Fellow student Ivy Scarborough put it this way: “Mr. Suh was trained in an environment that was very much ‘real world’ and where survival was at stake. I am very glad we had the benefit of that mindset.”
When Suh unexpectedly returned to Korea in the fall of 1970, we were devastated. How could we continue our training? Kang Rhee had a taekwondo school in Memphis where Elvis Presley and Bill Wallace had studied, but that was 80 miles away. As a young man working his way through college, I could afford neither the time nor the tuition. Without an instructor, I turned to books, magazines (Black Belt being the primary one), television and movies to learn about any style I could find.
Around that time, a seminal movie appeared, and it compelled me to wrestle with some tough questions about my future. I ultimately wound up re-evaluating my career choice.

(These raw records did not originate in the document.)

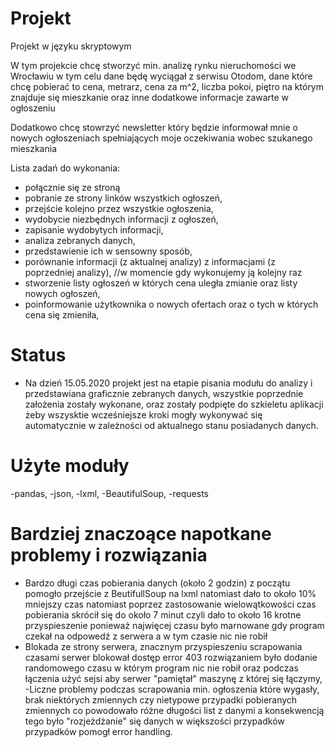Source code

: # Projekt
Projekt w języku skryptowym

W tym projekcie chcę stworzyć min. analizę rynku nieruchomości we Wrocławiu w tym celu dane będę wyciągał z serwisu Otodom,
dane które chcę pobierać to cena, metrarz, cena za m^2, liczba pokoi, piętro na którym znajduje się mieszkanie 
oraz inne dodatkowe informacje zawarte w ogłoszeniu

Dodatkowo chcę stowrzyć newsletter który będzie informował mnie o nowych ogłoszeniach spełniających moje oczekiwania wobec szukanego mieszkania

Lista zadań do wykonania:
- połącznie się ze stroną
- pobranie ze strony linków wszystkich ogłoszeń,
- przejście kolejno przez wszystkie ogłoszenia,
- wydobycie niezbędnych informacji z ogłoszeń,
- zapisanie wydobytych informacji,
- analiza zebranych danych,
- przedstawienie ich w sensowny sposób,
- porównanie informacji (z aktualnej analizy) z informacjami (z poprzedniej analizy), //w momencie gdy wykonujemy ją kolejny raz
- stworzenie listy ogłoszeń w których cena uległa zmianie oraz listy nowych ogłoszeń,
- poinformowanie użytkownika o nowych ofertach oraz o tych w których cena się zmieniła,

# Status
- Na dzień 15.05.2020 projekt jest na etapie pisania modułu do analizy i przedstawiana graficznie zebranych danych, wszystkie poprzednie założenia zostały wykonane, oraz zostały podpięte do szkieletu aplikacji żeby wszysktie wcześniejsze kroki mogły wykonywać się automatycznie w zależności od aktualnego stanu posiadanych danych.

# Użyte moduły 
-pandas,
-json,
-lxml,
-BeautifulSoup,
-requests
	
# Bardziej znaczoące napotkane problemy i rozwiązania
- Bardzo długi czas pobierania danych (około 2 godzin) z początu pomogło przejście z BeutifullSoup na lxml natomiast dało to około 10% mniejszy czas natomiast poprzez zastosowanie wielowątkowości czas pobierania skrócił się do około 7 minut czyli dało to około 16 krotne przyspieszenie ponieważ najwięcej czasu było marnowane gdy program czekał na odpowedź z serwera a w tym czasie nic nie robił
- Blokada ze strony serwera, znacznym przyspieszeniu scrapowania czasami serwer blokował dostęp error 403 rozwiązaniem było dodanie randomowego czasu w którym program nic nie robił oraz podczas łączenia użyć sejsi aby serwer "pamiętał" maszynę z której się łączymy,
-Liczne problemy podczas scrapowania min. ogłoszenia które wygasły, brak niektórych zmiennych czy nietypowe przypadki pobieranych zmiennych co powodowało różne długości list z danymi a konsekwencją tego było "rozjeżdżanie" się danych w większości przypadków przypadków pomogł error handling.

After conceiving of the storyline, Tom Laughlin began filming Billy Jack in 1969, and the movie hit theaters in 1971. The moment I saw it, I was impressed by the fight scenes. Apparently, many others were, as well — the movie grossed an unprecedented $40 million. For me, though, Billy Jack carried a special meaning for several reasons.
First, the hero’s techniques were nearly identical to the ones Suh had taught us. Until that point, few Americans even knew what hapkido was. Stunt adviser/coordinator Bong Soo Han changed all that when he brought the art to the big screen via Laughlin.